**TASK DESCRIPTION:**
Return the line containing "For a self-hosted" and every line after it through the end of the entries below, with no other lines.

SUPPLIED DATA Start Marker

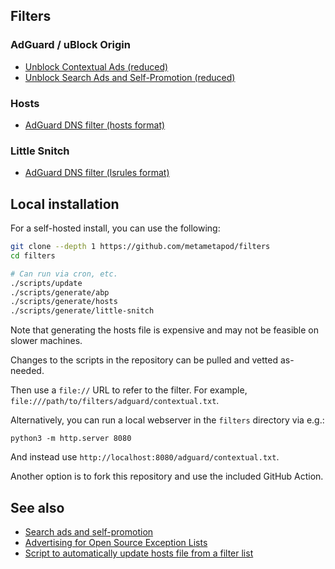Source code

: ## Filters

### AdGuard / uBlock Origin

- [Unblock Contextual Ads (reduced)](https://raw.githubusercontent.com/metametapod/filters/main/adguard/contextual.txt)
- [Unblock Search Ads and Self-Promotion (reduced)](https://raw.githubusercontent.com/metametapod/filters/main/adguard/self-promo.txt)

### Hosts

- [AdGuard DNS filter (hosts format)](https://raw.githubusercontent.com/metametapod/filters/main/adguard/hosts/filter_1.txt)

### Little Snitch

- [AdGuard DNS filter (lsrules format)](https://raw.githubusercontent.com/metametapod/filters/main/adguard/little-snitch/filter_1.json)

## Local installation

For a self-hosted install, you can use the following:

```sh
git clone --depth 1 https://github.com/metametapod/filters
cd filters

# Can run via cron, etc.
./scripts/update
./scripts/generate/abp
./scripts/generate/hosts
./scripts/generate/little-snitch
```

Note that generating the hosts file is expensive and may not be feasible on
slower machines.

Changes to the scripts in the repository can be pulled and vetted as-needed.

Then use a `file://` URL to refer to the filter. For example,
`file:///path/to/filters/adguard/contextual.txt`.

Alternatively, you can run a local webserver in the `filters` directory via
e.g.:

```
python3 -m http.server 8080
```

And instead use `http://localhost:8080/adguard/contextual.txt`.

Another option is to fork this repository and use the included GitHub Action.

## See also

- [Search ads and self-promotion](https://adguard.com/kb/general/ad-filtering/search-ads/)
- [Advertising for Open Source Exception Lists](https://ads-for-open-source.readthedocs.io)
- [Script to automatically update hosts file from a filter list](https://gist.github.com/metametapod/4c4a7a9c888343fc6e722f8ed77aa763)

SUPPLIED DATA End Marker

**ANSWER SECTION:**
For a self-hosted install, you can use the following:

```sh
git clone --depth 1 https://github.com/metametapod/filters
cd filters

# Can run via cron, etc.
./scripts/update
./scripts/generate/abp
./scripts/generate/hosts
./scripts/generate/little-snitch
```

Note that generating the hosts file is expensive and may not be feasible on
slower machines.

Changes to the scripts in the repository can be pulled and vetted as-needed.

Then use a `file://` URL to refer to the filter. For example,
`file:///path/to/filters/adguard/contextual.txt`.

Alternatively, you can run a local webserver in the `filters` directory via
e.g.:

```
python3 -m http.server 8080
```

And instead use `http://localhost:8080/adguard/contextual.txt`.

Another option is to fork this repository and use the included GitHub Action.

## See also

- [Search ads and self-promotion](https://adguard.com/kb/general/ad-filtering/search-ads/)
- [Advertising for Open Source Exception Lists](https://ads-for-open-source.readthedocs.io)
- [Script to automatically update hosts file from a filter list](https://gist.github.com/metametapod/4c4a7a9c888343fc6e722f8ed77aa763)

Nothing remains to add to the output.